So in my mid-20s I put down the youthful exercises and "came of age". I stopped acting, dropped the music lessons, forgo any thought of art, as I believed at the time that it was my responsibility to focus on getting an education and a job. But in the back of my mind I grieved a bit, I always wanted to create art, of some kind, somehow. And now that I am older I have taken up this desire in earnest, and what I am discovering is rather interesting. I have taken it upon myself to paint a few canvasses, but since I have never been trained in perspective all my shapes come across as flat. However I do love to paint, as I love pushing colors across the canvasses with brushes, its both soothing and fulfilling. So I am now taking beginning drawing classes from a close friend, who is teaching me how to measure and draw perspective, how to shade, how to judge the light, and how to use the tools of the trade - the different pencils and charcoals, the erasers, what paper to use, etc. Its both fascinating and frustrating.
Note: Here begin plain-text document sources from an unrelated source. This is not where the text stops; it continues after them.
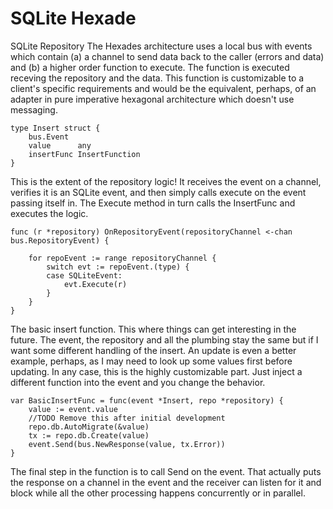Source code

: # SQLite Hexade
SQLite Repository 
The Hexades architecture uses a local bus with events which contain (a) a channel to send data back to the caller (errors and data) and (b) a higher order function to execute. The function is executed receving the repository and the data. This function is customizable to a client's specific requirements and would be the equivalent, perhaps, of an adapter in pure imperative hexagonal architecture which doesn't use messaging. 
```
type Insert struct {
    bus.Event
    value      any
    insertFunc InsertFunction
}
```
This is the extent of the repository logic! It receives the event on a channel, verifies it is an SQLite event, and then simply calls execute on the event passing itself in. The Execute method in turn calls the InsertFunc and executes the logic. 

```
func (r *repository) OnRepositoryEvent(repositoryChannel <-chan bus.RepositoryEvent) {

    for repoEvent := range repositoryChannel {
        switch evt := repoEvent.(type) {
        case SQLiteEvent:
            evt.Execute(r)
        }
    }
}
```

The basic insert  function. This where things can get interesting in the future. The event, the repository and all the plumbing stay the same but if I want some different handling of the insert. An update is even a better example, perhaps, as I may need to look up some values first before updating. In any case, this is  the highly customizable part. Just  inject a different function into the event  and you change the behavior. 
```
var BasicInsertFunc = func(event *Insert, repo *repository) {
    value := event.value
    //TODO Remove this after initial development
    repo.db.AutoMigrate(&value)
    tx := repo.db.Create(value)
    event.Send(bus.NewResponse(value, tx.Error))
}
```

The final step in the function is to call Send on the event. That actually puts the response on a channel in the event and the receiver can listen for it and block while all the other processing happens concurrently or in parallel.
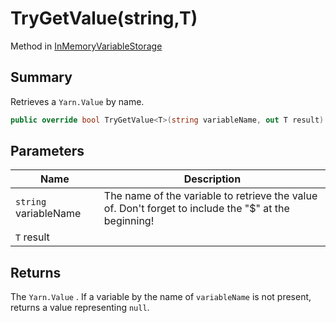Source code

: # TryGetValue(string,T)

Method in [InMemoryVariableStorage](yarn.unity.inmemoryvariablestorage.md)

## Summary

Retrieves a `Yarn.Value` by name.

```csharp
public override bool TryGetValue<T>(string variableName, out T result)
```

## Parameters

| Name                  | Description                                                                                          |
| --------------------- | ---------------------------------------------------------------------------------------------------- |
| `string` variableName | The name of the variable to retrieve the value of. Don't forget to include the "$" at the beginning! |
| `T` result            |                                                                                                      |

## Returns

The `Yarn.Value` . If a variable by the name of `variableName` is not present, returns a value representing `null`.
A big reason why I didn't draw from a young age is that I always thought my drawings were ugly. Flat, little tonal differences, little use of shading, is what I remember and what I remember hating. Yes, hating. I never liked my art; now I do. But, what I am also noticing, and what was always there, is a lack of simple patience with myself; if the drawing doesn't go right the first time my initial overriding desire is to rip it up and start over, or to just throw something and walk away from it altogether. So my art teacher points this out again and again, that I don't take well to criticism, that I want it to go right, right at the start, that it takes years to learn these techniques. All correct, absolutely. I have to give up those voices in my head telling me its ugly, it has to be right from the start, I have to let myself sink into the process, that the point is not the finish but the journey.